What was the difference between pre-1980 and post-1980?
From 1950-1980, the economy grew at an annualized rate of 7.70%. This was accomplished with a total credit market debt to GDP ratio of less 160%. The CRITICAL factor to note is that economic growth was trending higher during this span going from roughly 5% to a peak of nearly 15%. There were a couple of reasons for this. First, lower levels of debt allowed for personal savings to remain robust which fueled productive investment in the economy. Secondly, the economy was focused primarily on production and manufacturing which has a high multiplier effect on the economy. This feat of growth also occurred in the face of steadily rising interest rates which peaked with economic expansion in 1980.
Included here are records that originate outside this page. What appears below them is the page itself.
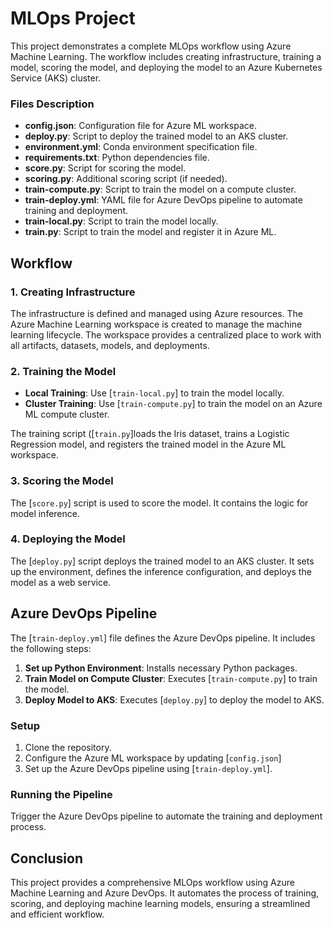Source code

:# MLOps Project

This project demonstrates a complete MLOps workflow using Azure Machine Learning. The workflow includes creating infrastructure, training a model, scoring the model, and deploying the model to an Azure Kubernetes Service (AKS) cluster.



### Files Description

- **config.json**: Configuration file for Azure ML workspace.
- **deploy.py**: Script to deploy the trained model to an AKS cluster.
- **environment.yml**: Conda environment specification file.
- **requirements.txt**: Python dependencies file.
- **score.py**: Script for scoring the model.
- **scoring.py**: Additional scoring script (if needed).
- **train-compute.py**: Script to train the model on a compute cluster.
- **train-deploy.yml**: YAML file for Azure DevOps pipeline to automate training and deployment.
- **train-local.py**: Script to train the model locally.
- **train.py**: Script to train the model and register it in Azure ML.

## Workflow

### 1. Creating Infrastructure

The infrastructure is defined and managed using Azure resources. The Azure Machine Learning workspace is created to manage the machine learning lifecycle. The workspace provides a centralized place to work with all artifacts, datasets, models, and deployments.


### 2. Training the Model

- **Local Training**: Use [`train-local.py`] to train the model locally.
- **Cluster Training**: Use [`train-compute.py`] to train the model on an Azure ML compute cluster.

The training script ([`train.py`]loads the Iris dataset, trains a Logistic Regression model, and registers the trained model in the Azure ML workspace.

### 3. Scoring the Model

The [`score.py`] script is used to score the model. It contains the logic for model inference.

### 4. Deploying the Model

The [`deploy.py`] script deploys the trained model to an AKS cluster. It sets up the environment, defines the inference configuration, and deploys the model as a web service.

## Azure DevOps Pipeline

The [`train-deploy.yml`] file defines the Azure DevOps pipeline. It includes the following steps:

1. **Set up Python Environment**: Installs necessary Python packages.
2. **Train Model on Compute Cluster**: Executes [`train-compute.py`] to train the model.
3. **Deploy Model to AKS**: Executes [`deploy.py`] to deploy the model to AKS.



### Setup

1. Clone the repository.
2. Configure the Azure ML workspace by updating [`config.json`]
3. Set up the Azure DevOps pipeline using [`train-deploy.yml`].

### Running the Pipeline

Trigger the Azure DevOps pipeline to automate the training and deployment process.

## Conclusion

This project provides a comprehensive MLOps workflow using Azure Machine Learning and Azure DevOps. It automates the process of training, scoring, and deploying machine learning models, ensuring a streamlined and efficient workflow.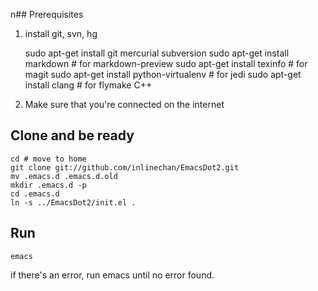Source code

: n## Prerequisites

1. install git, svn, hg

    sudo apt-get install git mercurial subversion
    sudo apt-get install markdown               # for markdown-preview
    sudo apt-get install texinfo                # for magit
    sudo apt-get install python-virtualenv      # for jedi
    sudo apt-get install clang                  # for flymake C++
    
2. Make sure that you're connected on the internet

## Clone and be ready

    cd # move to home
    git clone git://github.com/inlinechan/EmacsDot2.git
    mv .emacs.d .emacs.d.old
    mkdir .emacs.d -p
    cd .emacs.d
    ln -s ../EmacsDot2/init.el .

## Run

    emacs

if there's an error, run emacs until no error found.
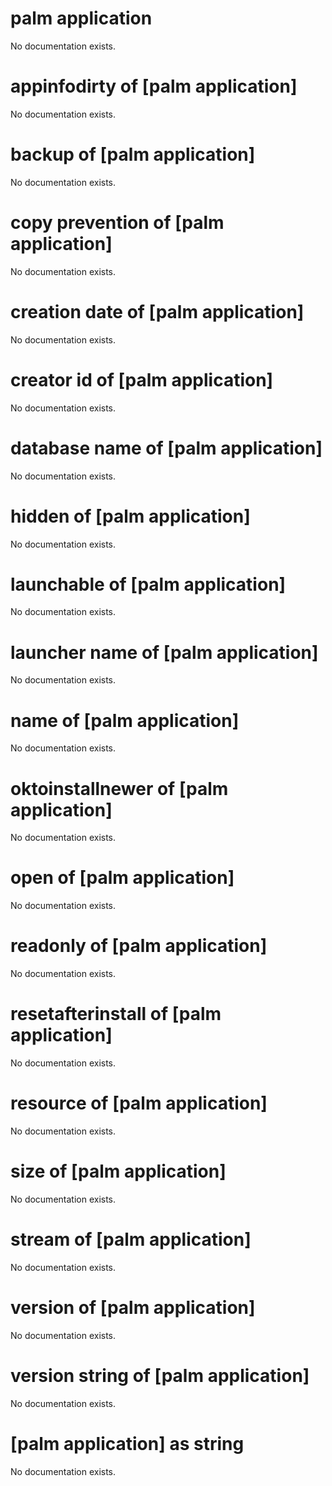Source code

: # palm application

No documentation exists.

# appinfodirty of [palm application]

No documentation exists.

# backup of [palm application]

No documentation exists.

# copy prevention of [palm application]

No documentation exists.

# creation date of [palm application]

No documentation exists.

# creator id of [palm application]

No documentation exists.

# database name of [palm application]

No documentation exists.

# hidden of [palm application]

No documentation exists.

# launchable of [palm application]

No documentation exists.

# launcher name of [palm application]

No documentation exists.

# name of [palm application]

No documentation exists.

# oktoinstallnewer of [palm application]

No documentation exists.

# open of [palm application]

No documentation exists.

# readonly of [palm application]

No documentation exists.

# resetafterinstall of [palm application]

No documentation exists.

# resource of [palm application]

No documentation exists.

# size of [palm application]

No documentation exists.

# stream of [palm application]

No documentation exists.

# version of [palm application]

No documentation exists.

# version string of [palm application]

No documentation exists.

# [palm application] as string

No documentation exists.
The obvious problem is the ongoing decline in economic growth over the past 35 years has kept the average American struggling to maintain their standard of living. As real wage growth remains primarily stagnate, consumers are forced to turn to credit to fill the gap in maintaining their current standard of living. However, as more leverage is taken on, the more dollars are diverted from consumption to debt service thereby weighing on stronger rates of economic growth. I have shown this gap previously.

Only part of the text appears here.